January Literary Reading in the Bear Gallery

Literary Reading with Margaret Merritt

Saturday, January 15, 2022 at 6 pm

Fairbanks Arts is pleased to present a literary reading with Margaret Merritt.

This free event will start at 6 pm in the Bear Gallery. Attendance will be limited to 20 people and all attendees are required to wear a mask. This is an in-person only event.

Pre-registration for this event is required! Please register for the event here.

Margaret Merritt, Ph.D. has been a researcher for 50 years, studying animals, ecology and people—while the data bases have differed, the quest to uncover information, accurately place information in context, and draw reliable inferences is the same. She attended the University of California, Utah State University, and earned a Ph.D. from the University of Alaska. She has decades of experience in writing and publishing scientific literature, and has recently focused her research and writing on historical biographies. She has lived in Fairbanks since 1988.

Margaret states, “I like to bring forward stories of seemingly ordinary people who, like most of us, have flaws, and yet show remarkable characteristics that inspire us. I write to entertain, educate, enhance historical records, and to encourage the reader’s thoughtful reflection on issues of the past that remain relevant today.”

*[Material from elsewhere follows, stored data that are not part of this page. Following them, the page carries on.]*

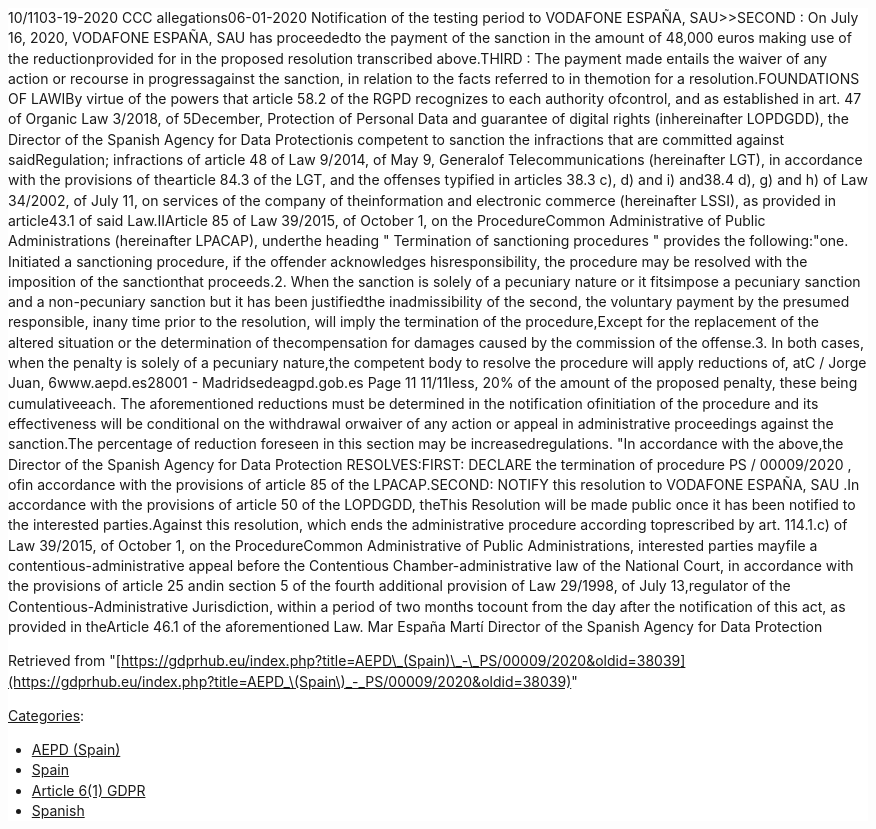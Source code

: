 10/1103-19-2020 CCC allegations06-01-2020 Notification of the testing period to VODAFONE ESPAÑA, SAU>>SECOND : On July 16, 2020, VODAFONE ESPAÑA, SAU has proceededto the payment of the sanction in the amount of 48,000 euros making use of the reductionprovided for in the proposed resolution transcribed above.THIRD : The payment made entails the waiver of any action or recourse in progressagainst the sanction, in relation to the facts referred to in themotion for a resolution.FOUNDATIONS OF LAWIBy virtue of the powers that article 58.2 of the RGPD recognizes to each authority ofcontrol, and as established in art. 47 of Organic Law 3/2018, of 5December, Protection of Personal Data and guarantee of digital rights (inhereinafter LOPDGDD), the Director of the Spanish Agency for Data Protectionis competent to sanction the infractions that are committed against saidRegulation; infractions of article 48 of Law 9/2014, of May 9, Generalof Telecommunications (hereinafter LGT), in accordance with the provisions of thearticle 84.3 of the LGT, and the offenses typified in articles 38.3 c), d) and i) and38.4 d), g) and h) of Law 34/2002, of July 11, on services of the company of theinformation and electronic commerce (hereinafter LSSI), as provided in article43.1 of said Law.IIArticle 85 of Law 39/2015, of October 1, on the ProcedureCommon Administrative of Public Administrations (hereinafter LPACAP), underthe heading " Termination of sanctioning procedures " provides the following:"one. Initiated a sanctioning procedure, if the offender acknowledges hisresponsibility, the procedure may be resolved with the imposition of the sanctionthat proceeds.2. When the sanction is solely of a pecuniary nature or it fitsimpose a pecuniary sanction and a non-pecuniary sanction but it has been justifiedthe inadmissibility of the second, the voluntary payment by the presumed responsible, inany time prior to the resolution, will imply the termination of the procedure,Except for the replacement of the altered situation or the determination of thecompensation for damages caused by the commission of the offense.3. In both cases, when the penalty is solely of a pecuniary nature,the competent body to resolve the procedure will apply reductions of, atC / Jorge Juan, 6www.aepd.es28001 - Madridsedeagpd.gob.es
Page 11
11/11less, 20% of the amount of the proposed penalty, these being cumulativeeach. The aforementioned reductions must be determined in the notification ofinitiation of the procedure and its effectiveness will be conditional on the withdrawal orwaiver of any action or appeal in administrative proceedings against the sanction.The percentage of reduction foreseen in this section may be increasedregulations. "In accordance with the above,the Director of the Spanish Agency for Data Protection RESOLVES:FIRST: DECLARE the termination of procedure PS / 00009/2020 , ofin accordance with the provisions of article 85 of the LPACAP.SECOND: NOTIFY this resolution to VODAFONE ESPAÑA, SAU .In accordance with the provisions of article 50 of the LOPDGDD, theThis Resolution will be made public once it has been notified to the interested parties.Against this resolution, which ends the administrative procedure according toprescribed by art. 114.1.c) of Law 39/2015, of October 1, on the ProcedureCommon Administrative of Public Administrations, interested parties mayfile a contentious-administrative appeal before the Contentious Chamber-administrative law of the National Court, in accordance with the provisions of article 25 andin section 5 of the fourth additional provision of Law 29/1998, of July 13,regulator of the Contentious-Administrative Jurisdiction, within a period of two months tocount from the day after the notification of this act, as provided in theArticle 46.1 of the aforementioned Law.
Mar España Martí
Director of the Spanish Agency for Data Protection

Retrieved from "[https://gdprhub.eu/index.php?title=AEPD\_(Spain)\_-\_PS/00009/2020&oldid=38039](https://gdprhub.eu/index.php?title=AEPD_\(Spain\)_-_PS/00009/2020&oldid=38039)"

[Categories](/index.php?title=Special:Categories "Special:Categories"):

*   [AEPD (Spain)](/index.php?title=Category:AEPD_\(Spain\) "Category:AEPD (Spain)")
*   [Spain](/index.php?title=Category:Spain "Category:Spain")
*   [Article 6(1) GDPR](/index.php?title=Category:Article_6\(1\)_GDPR "Category:Article 6(1) GDPR")
*   [Spanish](/index.php?title=Category:Spanish "Category:Spanish")
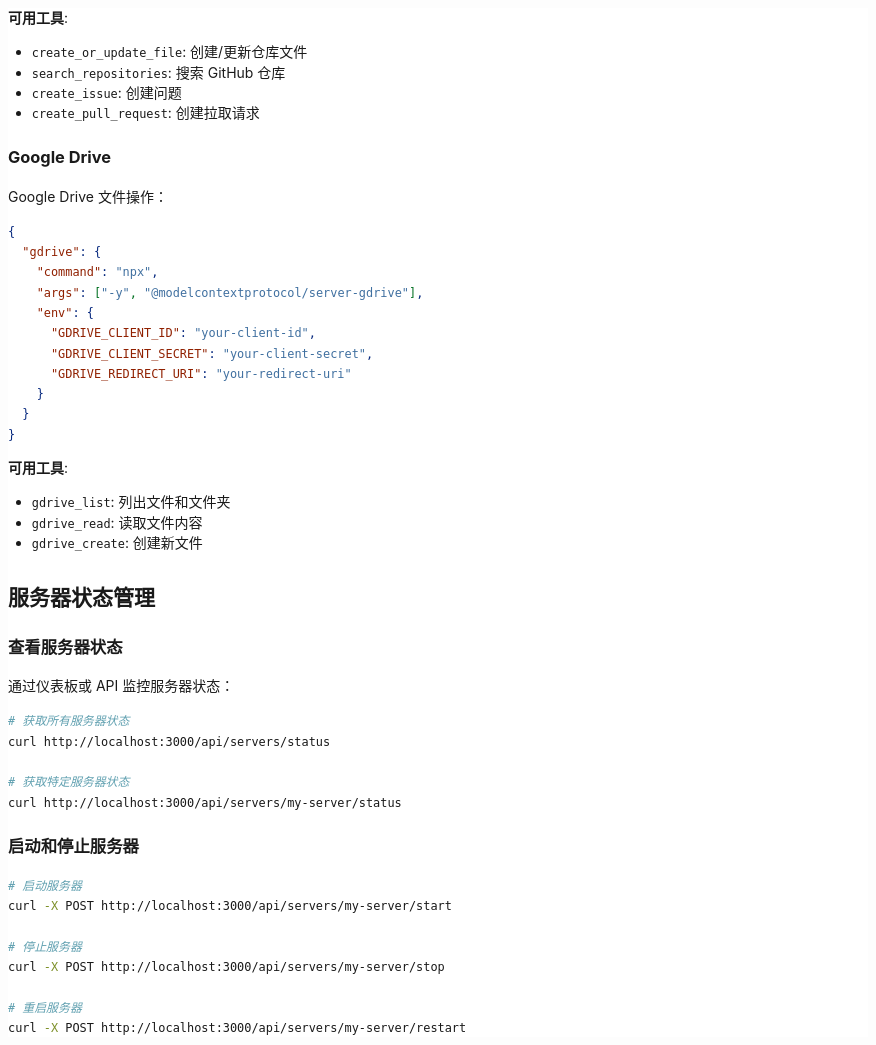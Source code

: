 **可用工具**:
- `create_or_update_file`: 创建/更新仓库文件
- `search_repositories`: 搜索 GitHub 仓库
- `create_issue`: 创建问题
- `create_pull_request`: 创建拉取请求

### Google Drive

Google Drive 文件操作：

```json
{
  "gdrive": {
    "command": "npx",
    "args": ["-y", "@modelcontextprotocol/server-gdrive"],
    "env": {
      "GDRIVE_CLIENT_ID": "your-client-id",
      "GDRIVE_CLIENT_SECRET": "your-client-secret",
      "GDRIVE_REDIRECT_URI": "your-redirect-uri"
    }
  }
}
```

**可用工具**:
- `gdrive_list`: 列出文件和文件夹
- `gdrive_read`: 读取文件内容
- `gdrive_create`: 创建新文件

## 服务器状态管理

### 查看服务器状态

通过仪表板或 API 监控服务器状态：

```bash
# 获取所有服务器状态
curl http://localhost:3000/api/servers/status

# 获取特定服务器状态
curl http://localhost:3000/api/servers/my-server/status
```

### 启动和停止服务器

```bash
# 启动服务器
curl -X POST http://localhost:3000/api/servers/my-server/start

# 停止服务器
curl -X POST http://localhost:3000/api/servers/my-server/stop

# 重启服务器
curl -X POST http://localhost:3000/api/servers/my-server/restart
```

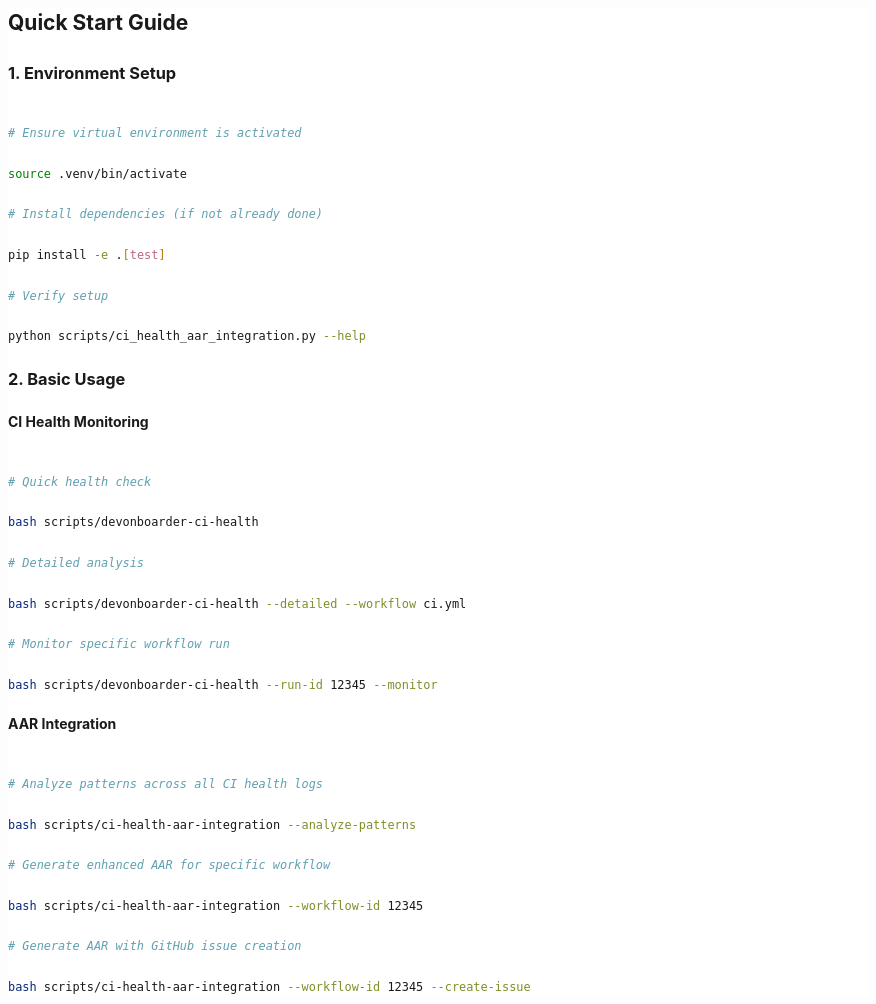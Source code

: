 ## Quick Start Guide

### 1. Environment Setup

```bash

# Ensure virtual environment is activated

source .venv/bin/activate

# Install dependencies (if not already done)

pip install -e .[test]

# Verify setup

python scripts/ci_health_aar_integration.py --help

```

### 2. Basic Usage

#### CI Health Monitoring

```bash

# Quick health check

bash scripts/devonboarder-ci-health

# Detailed analysis

bash scripts/devonboarder-ci-health --detailed --workflow ci.yml

# Monitor specific workflow run

bash scripts/devonboarder-ci-health --run-id 12345 --monitor

```

#### AAR Integration

```bash

# Analyze patterns across all CI health logs

bash scripts/ci-health-aar-integration --analyze-patterns

# Generate enhanced AAR for specific workflow

bash scripts/ci-health-aar-integration --workflow-id 12345

# Generate AAR with GitHub issue creation

bash scripts/ci-health-aar-integration --workflow-id 12345 --create-issue

```
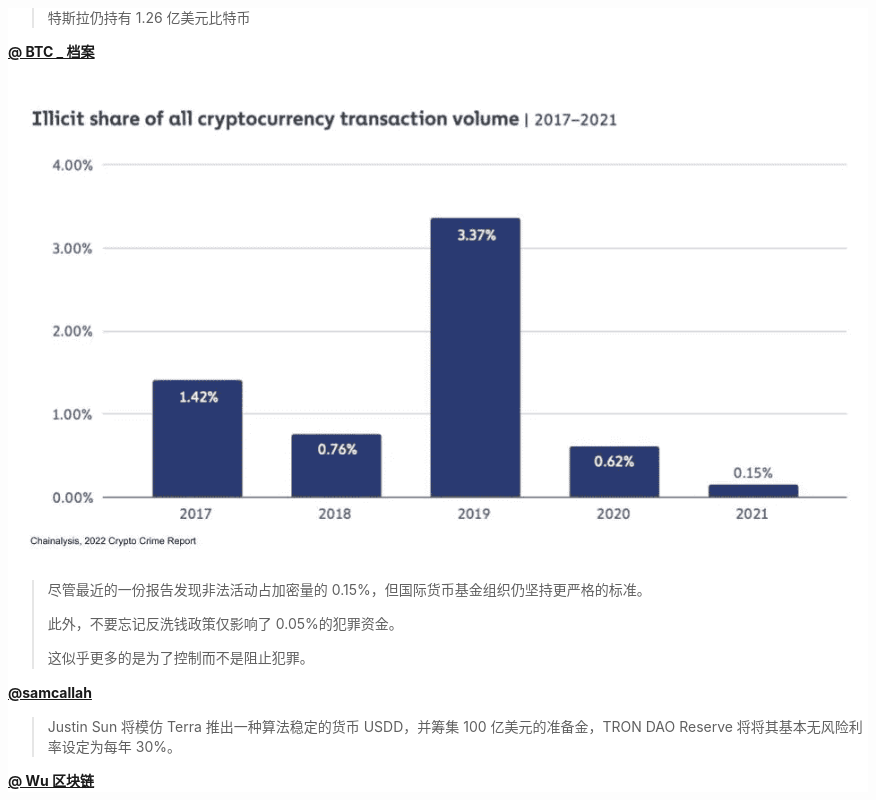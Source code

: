 > 特斯拉仍持有 1.26 亿美元比特币

[**@ BTC _ 档案**](https://twitter.com/BTC_Archive/status/1517063311325597696)

![](img/2f45da0d3f5c59a5a075157d797e7dd7.png)

> 尽管最近的一份报告发现非法活动占加密量的 0.15%，但国际货币基金组织仍坚持更严格的标准。
> 
> 此外，不要忘记反洗钱政策仅影响了 0.05%的犯罪资金。
> 
> 这似乎更多的是为了控制而不是阻止犯罪。

[**@samcallah**](https://twitter.com/samcallah/status/1517170948482363392)

> Justin Sun 将模仿 Terra 推出一种算法稳定的货币 USDD，并筹集 100 亿美元的准备金，TRON DAO Reserve 将将其基本无风险利率设定为每年 30%。

[**@ Wu 区块链**](https://twitter.com/wublockchain/status/1517124429737648129)
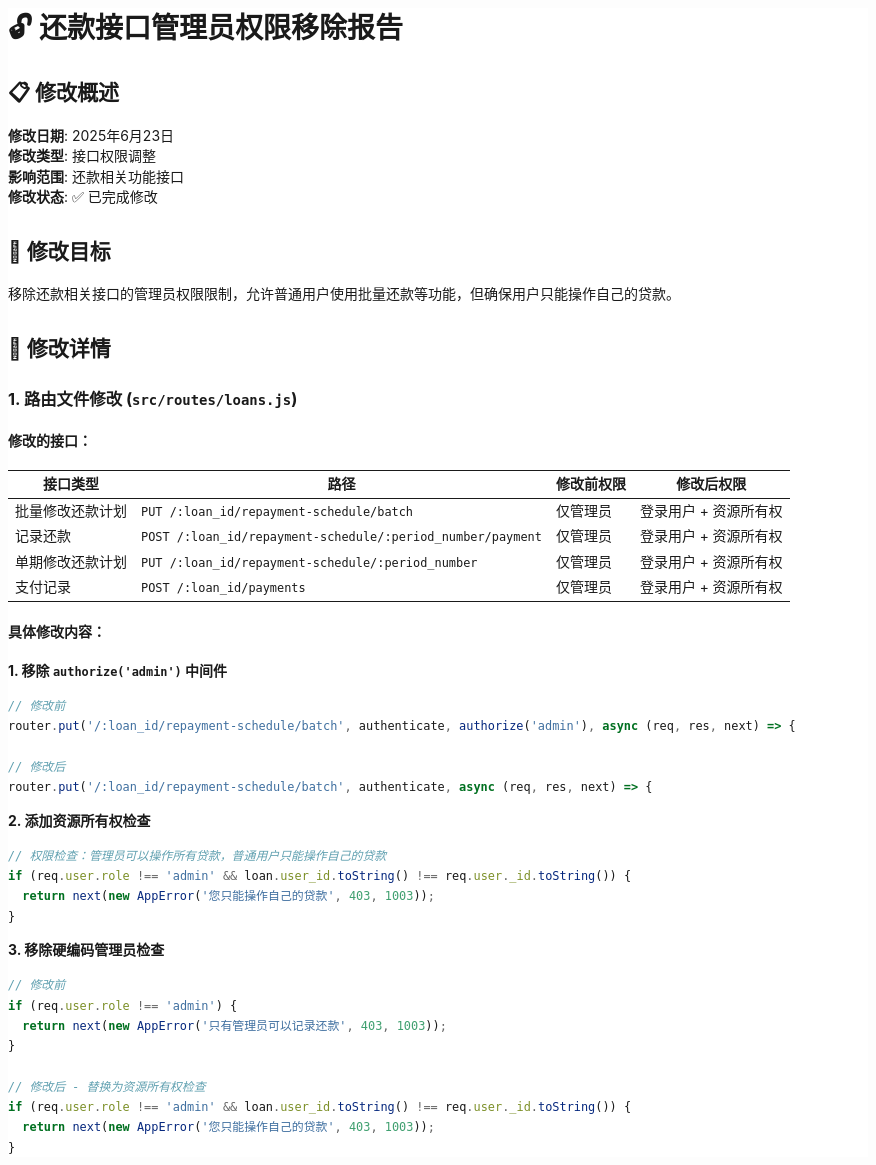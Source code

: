 # 🔓 还款接口管理员权限移除报告

## 📋 修改概述

**修改日期**: 2025年6月23日  
**修改类型**: 接口权限调整  
**影响范围**: 还款相关功能接口  
**修改状态**: ✅ 已完成修改

## 🎯 修改目标

移除还款相关接口的管理员权限限制，允许普通用户使用批量还款等功能，但确保用户只能操作自己的贷款。

## 📝 修改详情

### 1. 路由文件修改 (`src/routes/loans.js`)

#### 修改的接口：

| 接口类型 | 路径 | 修改前权限 | 修改后权限 |
|---------|------|-----------|-----------|
| 批量修改还款计划 | `PUT /:loan_id/repayment-schedule/batch` | 仅管理员 | 登录用户 + 资源所有权 |
| 记录还款 | `POST /:loan_id/repayment-schedule/:period_number/payment` | 仅管理员 | 登录用户 + 资源所有权 |
| 单期修改还款计划 | `PUT /:loan_id/repayment-schedule/:period_number` | 仅管理员 | 登录用户 + 资源所有权 |
| 支付记录 | `POST /:loan_id/payments` | 仅管理员 | 登录用户 + 资源所有权 |

#### 具体修改内容：

**1. 移除 `authorize('admin')` 中间件**
```javascript
// 修改前
router.put('/:loan_id/repayment-schedule/batch', authenticate, authorize('admin'), async (req, res, next) => {

// 修改后  
router.put('/:loan_id/repayment-schedule/batch', authenticate, async (req, res, next) => {
```

**2. 添加资源所有权检查**
```javascript
// 权限检查：管理员可以操作所有贷款，普通用户只能操作自己的贷款
if (req.user.role !== 'admin' && loan.user_id.toString() !== req.user._id.toString()) {
  return next(new AppError('您只能操作自己的贷款', 403, 1003));
}
```

**3. 移除硬编码管理员检查**
```javascript
// 修改前
if (req.user.role !== 'admin') {
  return next(new AppError('只有管理员可以记录还款', 403, 1003));
}

// 修改后 - 替换为资源所有权检查
if (req.user.role !== 'admin' && loan.user_id.toString() !== req.user._id.toString()) {
  return next(new AppError('您只能操作自己的贷款', 403, 1003));
}
```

In this reading event, Margaret will be presenting on two of her biographies, Roshier H. Creecy: A Black Man’s Search for Freedom and Prosperity in the Koyukuk Gold Fields of Alaska and Joseph Strunka: A Česká Chicago Man’s Tale of Resilience. 

Roshier H. Creecy: A Black Man’s Search for Freedom and Prosperity in the Koyukuk Gold Fields of Alaska is an educational journey through a reformative and rapidly changing era in America’s history. This narrative is an important contribution to the historical accounts of the Koyukuk gold mining community in the first half of the 1900s because it adds perspective from an African American man and broadens our understanding of that time in the country. The narrative is interspersed with sidebars which describe the people, organizations, towns and living conditions he encountered, and the roles that political, cultural, and socioeconomic forces of the times played in his life story. 

Margaret writes, “When I began to research Roshier’s life, I found a man who objected to mistreatment during an era intent on retaining a racial hierarchy. As I dug deeper into his life and the time he lived in, I realized that the societal obstacles Roshier encountered 100 years ago, and his strategies to circumvent them, are present for men of color today, supporting William Faulkner’s axiom, ‘The past is never dead. It’s not even past.’ Born in 1866, Roshier was in the first generation of African Americans who were free to migrate to new regions. His particular fork in the road from Virginia to the Klondike gold fields, which led him to prospect for gold in the remote upper Koyukuk region of Alaska, adds adventure to his story.”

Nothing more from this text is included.